Bristol, UK-- Scientists from the Bristol Institute of Technology, University of the West of England, Bristol have developed a 3D test for malignant melanoma that can identify problems not easily spotted in a standard, two-dimensional view of the pattern on the skin. During the last 30 years, incidence rates have increased more than any other cancers in the UK. Successful treatment relies on early cancer diagnosis, so developing an automated scanning method that avoids the need to take biopsies is high on the research agenda.
Conventionally, a group of 2D skin measurements, the asymmetry, border, color and diameter (ABCD) rules are commonly used to distinguish between malignancy and benign skin growths, but diagnostic accuracy is not convincing.
Now, Lyndon Smith and colleagues at the Machine Vision Laboratory at the Bristol Institute of Technology have collaborated with Robert Warr of the Department of Plastic Surgery, at North Bristol NHS Trust, to develop a computer-assisted diagnosis system that could improve outcomes significantly. The system could quickly and automatically reveal changes in the 3D surface texture of skin that occur in malignant melanoma.

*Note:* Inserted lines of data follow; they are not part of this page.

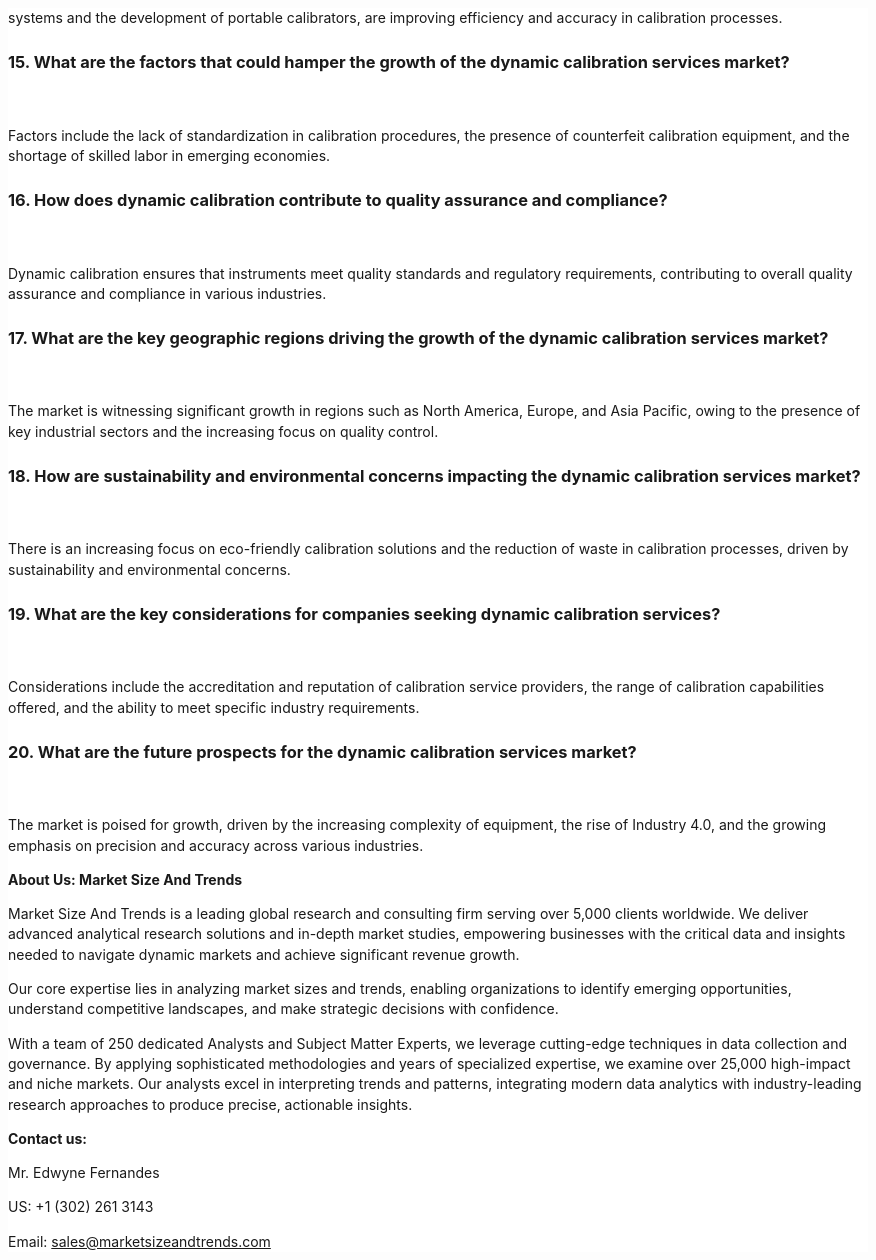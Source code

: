 systems and the development of portable calibrators, are improving efficiency and accuracy in calibration processes.</p> <h3>15. What are the factors that could hamper the growth of the dynamic calibration services market?</h3> <p>&nbsp;</p><p>Factors include the lack of standardization in calibration procedures, the presence of counterfeit calibration equipment, and the shortage of skilled labor in emerging economies.</p> <h3>16. How does dynamic calibration contribute to quality assurance and compliance?</h3> <p>&nbsp;</p><p>Dynamic calibration ensures that instruments meet quality standards and regulatory requirements, contributing to overall quality assurance and compliance in various industries.</p> <h3>17. What are the key geographic regions driving the growth of the dynamic calibration services market?</h3> <p>&nbsp;</p><p>The market is witnessing significant growth in regions such as North America, Europe, and Asia Pacific, owing to the presence of key industrial sectors and the increasing focus on quality control.</p> <h3>18. How are sustainability and environmental concerns impacting the dynamic calibration services market?</h3> <p>&nbsp;</p><p>There is an increasing focus on eco-friendly calibration solutions and the reduction of waste in calibration processes, driven by sustainability and environmental concerns.</p> <h3>19. What are the key considerations for companies seeking dynamic calibration services?</h3> <p>&nbsp;</p><p>Considerations include the accreditation and reputation of calibration service providers, the range of calibration capabilities offered, and the ability to meet specific industry requirements.</p> <h3>20. What are the future prospects for the dynamic calibration services market?</h3> <p>&nbsp;</p><p>The market is poised for growth, driven by the increasing complexity of equipment, the rise of Industry 4.0, and the growing emphasis on precision and accuracy across various industries.</p></body></html></p><p><strong>About Us:&nbsp;Market Size And Trends</strong></p><p>Market Size And Trends&nbsp;is a leading global research and consulting firm serving over 5,000 clients worldwide. We deliver advanced analytical research solutions and in-depth market studies, empowering businesses with the critical data and insights needed to navigate dynamic markets and achieve significant revenue growth.</p><p>Our core expertise lies in analyzing market sizes and trends, enabling organizations to identify emerging opportunities, understand competitive landscapes, and make strategic decisions with confidence.</p><p>With a team of 250 dedicated Analysts and Subject Matter Experts, we leverage cutting-edge techniques in data collection and governance. By applying sophisticated methodologies and years of specialized expertise, we examine over 25,000 high-impact and niche markets. Our analysts excel in interpreting trends and patterns, integrating modern data analytics with industry-leading research approaches to produce precise, actionable insights.</p><p><strong>Contact us:</strong></p><p>Mr. Edwyne Fernandes</p><p>US: +1 (302) 261 3143</p><p>Email: <a href="mailto:sales@marketsizeandtrends.com">sales@marketsizeandtrends.com</a>&nbsp;</p>
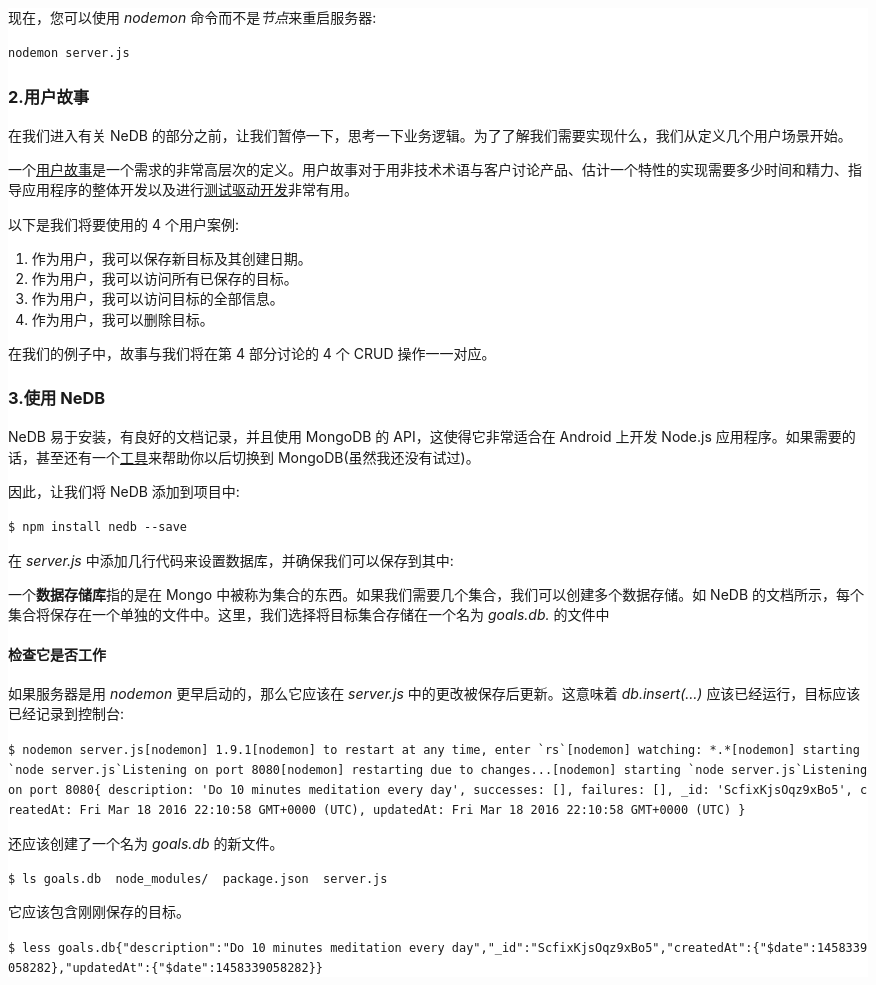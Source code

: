 现在，您可以使用 *nodemon* 命令而不是*节点*来重启服务器:

```
nodemon server.js
```

### 2.用户故事

在我们进入有关 NeDB 的部分之前，让我们暂停一下，思考一下业务逻辑。为了了解我们需要实现什么，我们从定义几个用户场景开始。

一个[用户故事](https://en.wikipedia.org/wiki/User_story)是一个需求的非常高层次的定义。用户故事对于用非技术术语与客户讨论产品、估计一个特性的实现需要多少时间和精力、指导应用程序的整体开发以及进行[测试驱动开发](https://en.wikipedia.org/wiki/Test-driven_development)非常有用。

以下是我们将要使用的 4 个用户案例:

1.  作为用户，我可以保存新目标及其创建日期。
2.  作为用户，我可以访问所有已保存的目标。
3.  作为用户，我可以访问目标的全部信息。
4.  作为用户，我可以删除目标。

在我们的例子中，故事与我们将在第 4 部分讨论的 4 个 CRUD 操作一一对应。

### 3.使用 NeDB

NeDB 易于安装，有良好的文档记录，并且使用 MongoDB 的 API，这使得它非常适合在 Android 上开发 Node.js 应用程序。如果需要的话，甚至还有一个[工具](https://github.com/louischatriot/nedb-to-mongodb)来帮助你以后切换到 MongoDB(虽然我还没有试过)。

因此，让我们将 NeDB 添加到项目中:

```
$ npm install nedb --save
```

在 *server.js* 中添加几行代码来设置数据库，并确保我们可以保存到其中:

一个**数据存储库**指的是在 Mongo 中被称为集合的东西。如果我们需要几个集合，我们可以创建多个数据存储。如 NeDB 的文档所示，每个集合将保存在一个单独的文件中。这里，我们选择将目标集合存储在一个名为 *goals.db.* 的文件中

#### 检查它是否工作

如果服务器是用 *nodemon* 更早启动的，那么它应该在 *server.js* 中的更改被保存后更新。这意味着 *db.insert(…)* 应该已经运行，目标应该已经记录到控制台:

```
$ nodemon server.js[nodemon] 1.9.1[nodemon] to restart at any time, enter `rs`[nodemon] watching: *.*[nodemon] starting `node server.js`Listening on port 8080[nodemon] restarting due to changes...[nodemon] starting `node server.js`Listening on port 8080{ description: 'Do 10 minutes meditation every day', successes: [], failures: [], _id: 'ScfixKjsOqz9xBo5', createdAt: Fri Mar 18 2016 22:10:58 GMT+0000 (UTC), updatedAt: Fri Mar 18 2016 22:10:58 GMT+0000 (UTC) }
```

还应该创建了一个名为 *goals.db* 的新文件。

```
$ ls goals.db  node_modules/  package.json  server.js
```

它应该包含刚刚保存的目标。

```
$ less goals.db{"description":"Do 10 minutes meditation every day","_id":"ScfixKjsOqz9xBo5","createdAt":{"$date":1458339058282},"updatedAt":{"$date":1458339058282}}
```
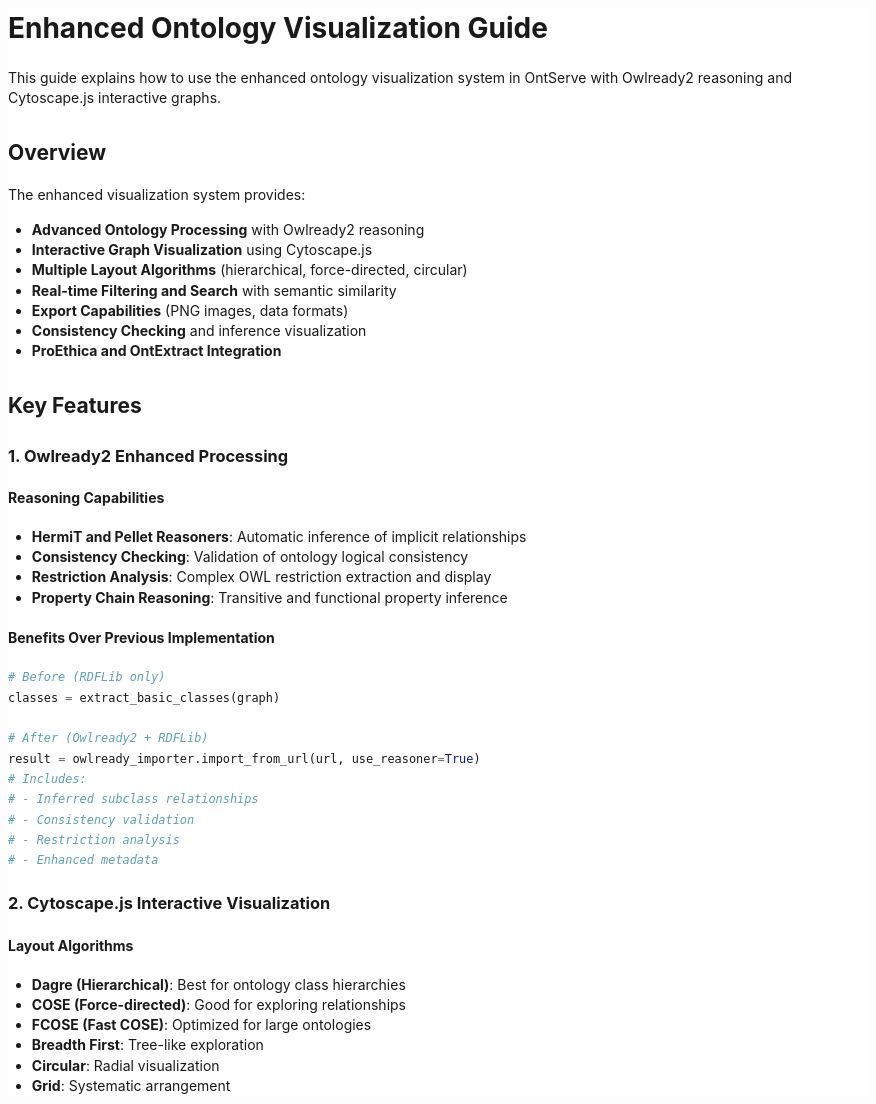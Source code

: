 # Enhanced Ontology Visualization Guide

This guide explains how to use the enhanced ontology visualization system in OntServe with Owlready2 reasoning and Cytoscape.js interactive graphs.

## Overview

The enhanced visualization system provides:

- **Advanced Ontology Processing** with Owlready2 reasoning
- **Interactive Graph Visualization** using Cytoscape.js
- **Multiple Layout Algorithms** (hierarchical, force-directed, circular)
- **Real-time Filtering and Search** with semantic similarity
- **Export Capabilities** (PNG images, data formats)
- **Consistency Checking** and inference visualization
- **ProEthica and OntExtract Integration**

## Key Features

### 1. Owlready2 Enhanced Processing

#### Reasoning Capabilities
- **HermiT and Pellet Reasoners**: Automatic inference of implicit relationships
- **Consistency Checking**: Validation of ontology logical consistency
- **Restriction Analysis**: Complex OWL restriction extraction and display
- **Property Chain Reasoning**: Transitive and functional property inference

#### Benefits Over Previous Implementation
```python
# Before (RDFLib only)
classes = extract_basic_classes(graph)

# After (Owlready2 + RDFLib)
result = owlready_importer.import_from_url(url, use_reasoner=True)
# Includes:
# - Inferred subclass relationships
# - Consistency validation  
# - Restriction analysis
# - Enhanced metadata
```

### 2. Cytoscape.js Interactive Visualization

#### Layout Algorithms
- **Dagre (Hierarchical)**: Best for ontology class hierarchies
- **COSE (Force-directed)**: Good for exploring relationships
- **FCOSE (Fast COSE)**: Optimized for large ontologies
- **Breadth First**: Tree-like exploration
- **Circular**: Radial visualization
- **Grid**: Systematic arrangement
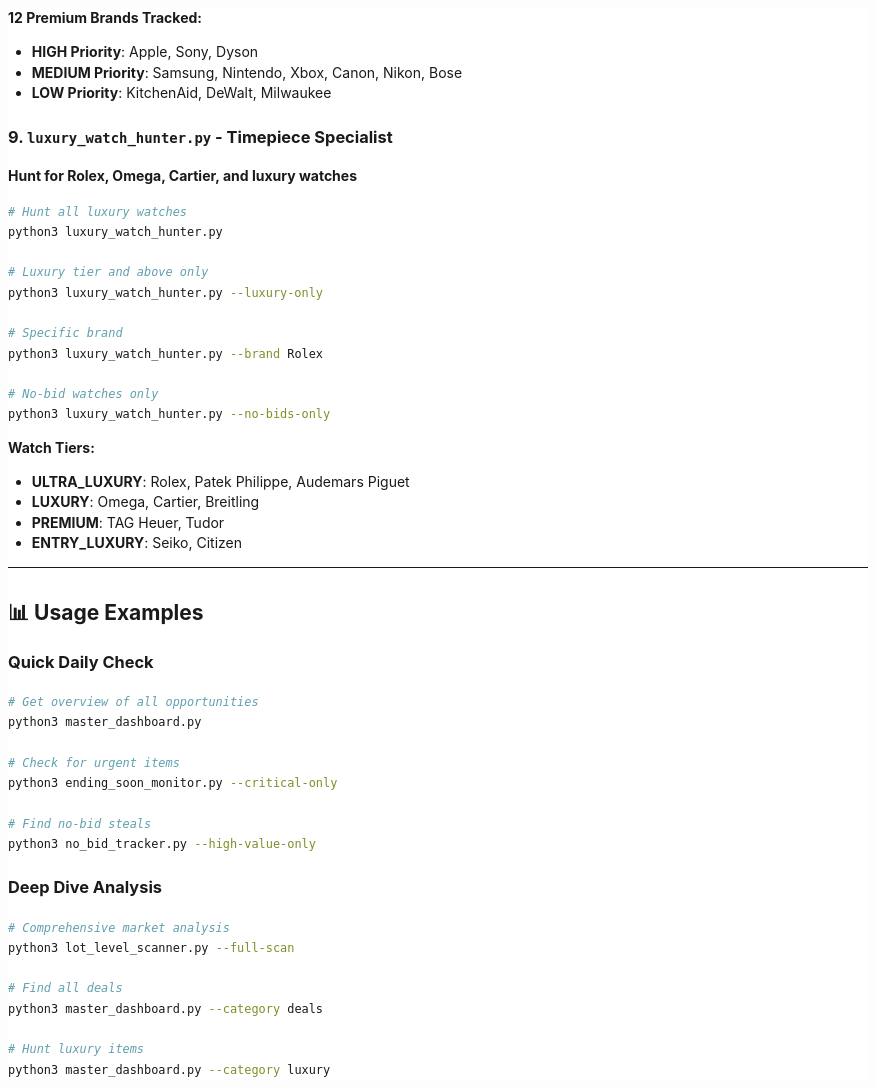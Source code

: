 **12 Premium Brands Tracked:**
- **HIGH Priority**: Apple, Sony, Dyson
- **MEDIUM Priority**: Samsung, Nintendo, Xbox, Canon, Nikon, Bose
- **LOW Priority**: KitchenAid, DeWalt, Milwaukee

### 9. `luxury_watch_hunter.py` - Timepiece Specialist
**Hunt for Rolex, Omega, Cartier, and luxury watches**

```bash
# Hunt all luxury watches
python3 luxury_watch_hunter.py

# Luxury tier and above only
python3 luxury_watch_hunter.py --luxury-only

# Specific brand
python3 luxury_watch_hunter.py --brand Rolex

# No-bid watches only
python3 luxury_watch_hunter.py --no-bids-only
```

**Watch Tiers:**
- **ULTRA_LUXURY**: Rolex, Patek Philippe, Audemars Piguet
- **LUXURY**: Omega, Cartier, Breitling
- **PREMIUM**: TAG Heuer, Tudor
- **ENTRY_LUXURY**: Seiko, Citizen

---

## 📊 Usage Examples

### Quick Daily Check
```bash
# Get overview of all opportunities
python3 master_dashboard.py

# Check for urgent items
python3 ending_soon_monitor.py --critical-only

# Find no-bid steals
python3 no_bid_tracker.py --high-value-only
```

### Deep Dive Analysis
```bash
# Comprehensive market analysis
python3 lot_level_scanner.py --full-scan

# Find all deals
python3 master_dashboard.py --category deals

# Hunt luxury items
python3 master_dashboard.py --category luxury
```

The team used a handheld, six-light stereo device connected to a laptop computer to scan the skin's surface. This device produces a 3D model of the skin texture patterns. The information is then analyzed by the laptop, which compares it with patterns recorded from known cases of melanoma, used to "train" the software.
Preliminary studies on a sample set including 12 malignant melanomas and 34 benign lesions have given 91.7% sensitivity and 76.4% specificity from analysis of the 3D skin surface normals, the team says, which is more accurate than the results obtained from 2D pattern recognition.
Based on these results, a simple and non-invasive 3D test could improve the accuracy of diagnosis and save lives, but also avoid unnecessary surgery and treatment in people with benign conditions.
Full bibliographic information is available at "A computer assisted diagnosis system for malignant melanoma using 3D skin surface texture features and artificial neural network," Int. J. Modelling, Identification and Control, 2010, 9, 370-381;